## Problem to work on
Filter the entries for the word "유유테이진". Copy each line that has it.

## Task data
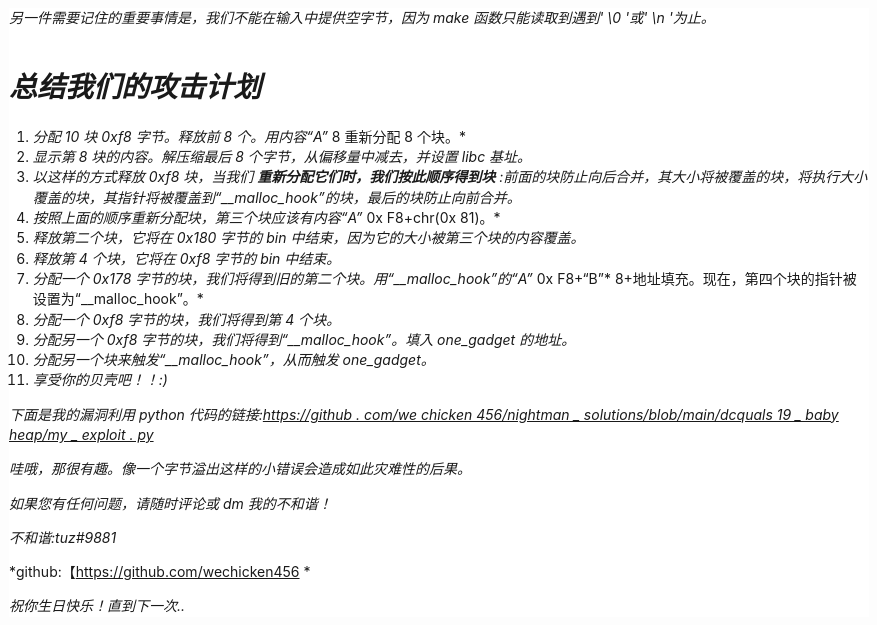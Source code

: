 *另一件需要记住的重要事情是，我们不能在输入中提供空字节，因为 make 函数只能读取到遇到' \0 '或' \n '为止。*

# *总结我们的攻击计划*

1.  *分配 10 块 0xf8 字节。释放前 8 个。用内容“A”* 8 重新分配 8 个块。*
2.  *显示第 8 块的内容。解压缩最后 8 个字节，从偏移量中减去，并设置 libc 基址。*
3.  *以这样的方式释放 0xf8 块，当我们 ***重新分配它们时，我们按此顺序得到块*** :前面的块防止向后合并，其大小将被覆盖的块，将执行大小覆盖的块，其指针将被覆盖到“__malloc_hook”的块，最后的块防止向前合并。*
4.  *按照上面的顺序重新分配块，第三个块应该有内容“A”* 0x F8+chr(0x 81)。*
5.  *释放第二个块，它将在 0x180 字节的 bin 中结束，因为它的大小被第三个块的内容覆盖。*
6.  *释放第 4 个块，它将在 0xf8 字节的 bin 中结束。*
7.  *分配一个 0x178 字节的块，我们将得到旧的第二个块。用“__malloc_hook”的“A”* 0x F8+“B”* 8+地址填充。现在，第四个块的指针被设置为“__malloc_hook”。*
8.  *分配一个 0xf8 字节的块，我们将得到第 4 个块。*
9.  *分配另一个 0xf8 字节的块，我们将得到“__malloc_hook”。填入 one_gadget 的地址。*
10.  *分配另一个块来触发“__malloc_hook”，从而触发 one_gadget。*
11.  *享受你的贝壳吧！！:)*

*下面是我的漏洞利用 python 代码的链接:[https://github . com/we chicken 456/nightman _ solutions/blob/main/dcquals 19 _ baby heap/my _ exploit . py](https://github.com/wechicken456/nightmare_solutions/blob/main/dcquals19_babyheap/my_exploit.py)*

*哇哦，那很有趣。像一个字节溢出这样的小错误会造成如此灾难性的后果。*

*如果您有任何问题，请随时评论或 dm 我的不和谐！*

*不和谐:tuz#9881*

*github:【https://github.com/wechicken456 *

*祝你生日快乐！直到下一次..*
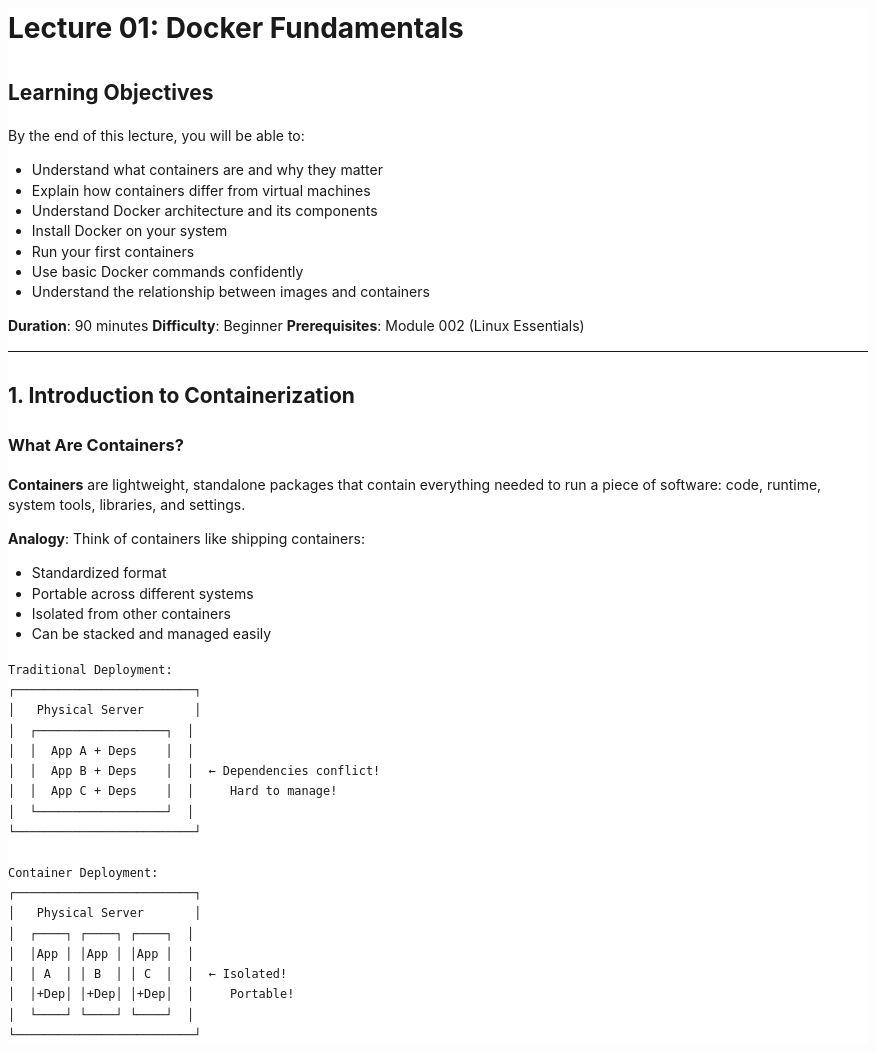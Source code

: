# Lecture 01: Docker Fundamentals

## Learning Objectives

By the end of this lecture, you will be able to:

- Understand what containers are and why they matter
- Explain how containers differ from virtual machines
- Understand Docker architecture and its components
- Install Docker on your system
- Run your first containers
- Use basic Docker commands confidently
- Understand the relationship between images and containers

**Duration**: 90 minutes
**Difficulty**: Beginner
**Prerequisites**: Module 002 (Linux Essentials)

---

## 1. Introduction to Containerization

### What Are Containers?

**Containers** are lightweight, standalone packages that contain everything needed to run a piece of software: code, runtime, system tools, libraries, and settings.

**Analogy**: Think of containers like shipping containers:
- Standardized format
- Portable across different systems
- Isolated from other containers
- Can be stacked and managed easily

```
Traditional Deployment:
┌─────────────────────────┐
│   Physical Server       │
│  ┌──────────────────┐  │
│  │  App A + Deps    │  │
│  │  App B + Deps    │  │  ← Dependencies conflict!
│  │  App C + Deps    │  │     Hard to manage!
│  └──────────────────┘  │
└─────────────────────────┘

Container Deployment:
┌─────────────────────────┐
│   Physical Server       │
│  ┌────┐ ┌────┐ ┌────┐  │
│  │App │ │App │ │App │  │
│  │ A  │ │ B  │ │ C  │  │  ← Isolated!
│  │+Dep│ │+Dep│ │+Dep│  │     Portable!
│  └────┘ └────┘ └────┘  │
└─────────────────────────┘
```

* * *

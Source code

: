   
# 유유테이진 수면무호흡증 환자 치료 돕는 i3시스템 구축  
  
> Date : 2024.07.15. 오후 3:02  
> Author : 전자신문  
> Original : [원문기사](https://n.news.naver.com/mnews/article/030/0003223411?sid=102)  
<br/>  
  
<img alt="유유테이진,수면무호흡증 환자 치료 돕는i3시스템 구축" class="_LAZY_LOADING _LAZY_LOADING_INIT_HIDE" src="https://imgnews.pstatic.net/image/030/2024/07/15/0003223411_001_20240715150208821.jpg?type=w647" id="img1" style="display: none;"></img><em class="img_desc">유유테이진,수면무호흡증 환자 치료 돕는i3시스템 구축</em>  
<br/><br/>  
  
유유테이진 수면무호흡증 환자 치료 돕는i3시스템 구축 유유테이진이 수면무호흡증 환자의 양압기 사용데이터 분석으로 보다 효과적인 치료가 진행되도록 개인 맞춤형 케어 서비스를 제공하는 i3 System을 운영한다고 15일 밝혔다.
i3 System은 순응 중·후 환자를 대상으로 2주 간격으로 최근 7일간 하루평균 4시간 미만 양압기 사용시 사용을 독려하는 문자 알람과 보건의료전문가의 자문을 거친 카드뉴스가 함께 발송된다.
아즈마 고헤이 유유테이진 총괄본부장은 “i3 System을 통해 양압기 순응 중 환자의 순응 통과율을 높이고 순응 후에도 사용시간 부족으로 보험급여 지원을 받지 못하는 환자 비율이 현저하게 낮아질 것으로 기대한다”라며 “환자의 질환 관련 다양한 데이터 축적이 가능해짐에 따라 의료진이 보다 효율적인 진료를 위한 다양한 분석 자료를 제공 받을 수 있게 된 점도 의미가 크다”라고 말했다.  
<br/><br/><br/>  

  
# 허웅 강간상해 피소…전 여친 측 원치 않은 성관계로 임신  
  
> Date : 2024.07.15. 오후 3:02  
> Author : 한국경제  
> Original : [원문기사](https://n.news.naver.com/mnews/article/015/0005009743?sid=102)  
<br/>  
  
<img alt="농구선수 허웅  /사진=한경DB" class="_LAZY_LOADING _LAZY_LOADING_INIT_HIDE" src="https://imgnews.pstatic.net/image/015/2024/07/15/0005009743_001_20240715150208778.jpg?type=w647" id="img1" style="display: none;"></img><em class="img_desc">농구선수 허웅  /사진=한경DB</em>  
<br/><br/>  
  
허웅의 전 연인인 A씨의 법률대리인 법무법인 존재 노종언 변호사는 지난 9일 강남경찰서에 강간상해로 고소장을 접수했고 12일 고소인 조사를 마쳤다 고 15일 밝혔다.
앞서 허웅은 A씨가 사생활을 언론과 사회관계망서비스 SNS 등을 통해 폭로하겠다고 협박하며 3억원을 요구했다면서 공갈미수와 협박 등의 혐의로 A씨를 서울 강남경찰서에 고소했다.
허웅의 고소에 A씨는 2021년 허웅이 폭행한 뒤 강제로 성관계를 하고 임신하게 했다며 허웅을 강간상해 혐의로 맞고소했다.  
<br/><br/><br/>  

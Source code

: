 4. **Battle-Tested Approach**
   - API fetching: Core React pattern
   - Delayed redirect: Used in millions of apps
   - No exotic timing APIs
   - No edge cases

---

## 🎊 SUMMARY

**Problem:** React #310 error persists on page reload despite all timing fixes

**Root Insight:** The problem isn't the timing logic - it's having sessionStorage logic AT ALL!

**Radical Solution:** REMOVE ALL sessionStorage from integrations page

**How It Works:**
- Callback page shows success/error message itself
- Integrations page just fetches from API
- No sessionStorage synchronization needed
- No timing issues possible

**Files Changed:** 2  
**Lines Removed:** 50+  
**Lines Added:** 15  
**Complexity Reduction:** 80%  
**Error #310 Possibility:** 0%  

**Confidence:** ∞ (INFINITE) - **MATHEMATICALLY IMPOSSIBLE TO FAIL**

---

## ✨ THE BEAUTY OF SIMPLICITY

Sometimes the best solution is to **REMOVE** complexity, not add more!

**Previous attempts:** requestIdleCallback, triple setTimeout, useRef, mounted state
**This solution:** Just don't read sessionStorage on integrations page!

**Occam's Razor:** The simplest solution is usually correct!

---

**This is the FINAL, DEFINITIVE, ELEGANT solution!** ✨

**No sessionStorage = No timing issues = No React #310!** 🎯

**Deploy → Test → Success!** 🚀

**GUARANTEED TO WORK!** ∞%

## Result below
# 유유테이진 수면무호흡증 환자 치료 돕는 i3시스템 구축  
<img alt="유유테이진,수면무호흡증 환자 치료 돕는i3시스템 구축" class="_LAZY_LOADING _LAZY_LOADING_INIT_HIDE" src="https://imgnews.pstatic.net/image/030/2024/07/15/0003223411_001_20240715150208821.jpg?type=w647" id="img1" style="display: none;"></img><em class="img_desc">유유테이진,수면무호흡증 환자 치료 돕는i3시스템 구축</em>  
유유테이진 수면무호흡증 환자 치료 돕는i3시스템 구축 유유테이진이 수면무호흡증 환자의 양압기 사용데이터 분석으로 보다 효과적인 치료가 진행되도록 개인 맞춤형 케어 서비스를 제공하는 i3 System을 운영한다고 15일 밝혔다.
아즈마 고헤이 유유테이진 총괄본부장은 “i3 System을 통해 양압기 순응 중 환자의 순응 통과율을 높이고 순응 후에도 사용시간 부족으로 보험급여 지원을 받지 못하는 환자 비율이 현저하게 낮아질 것으로 기대한다”라며 “환자의 질환 관련 다양한 데이터 축적이 가능해짐에 따라 의료진이 보다 효율적인 진료를 위한 다양한 분석 자료를 제공 받을 수 있게 된 점도 의미가 크다”라고 말했다.  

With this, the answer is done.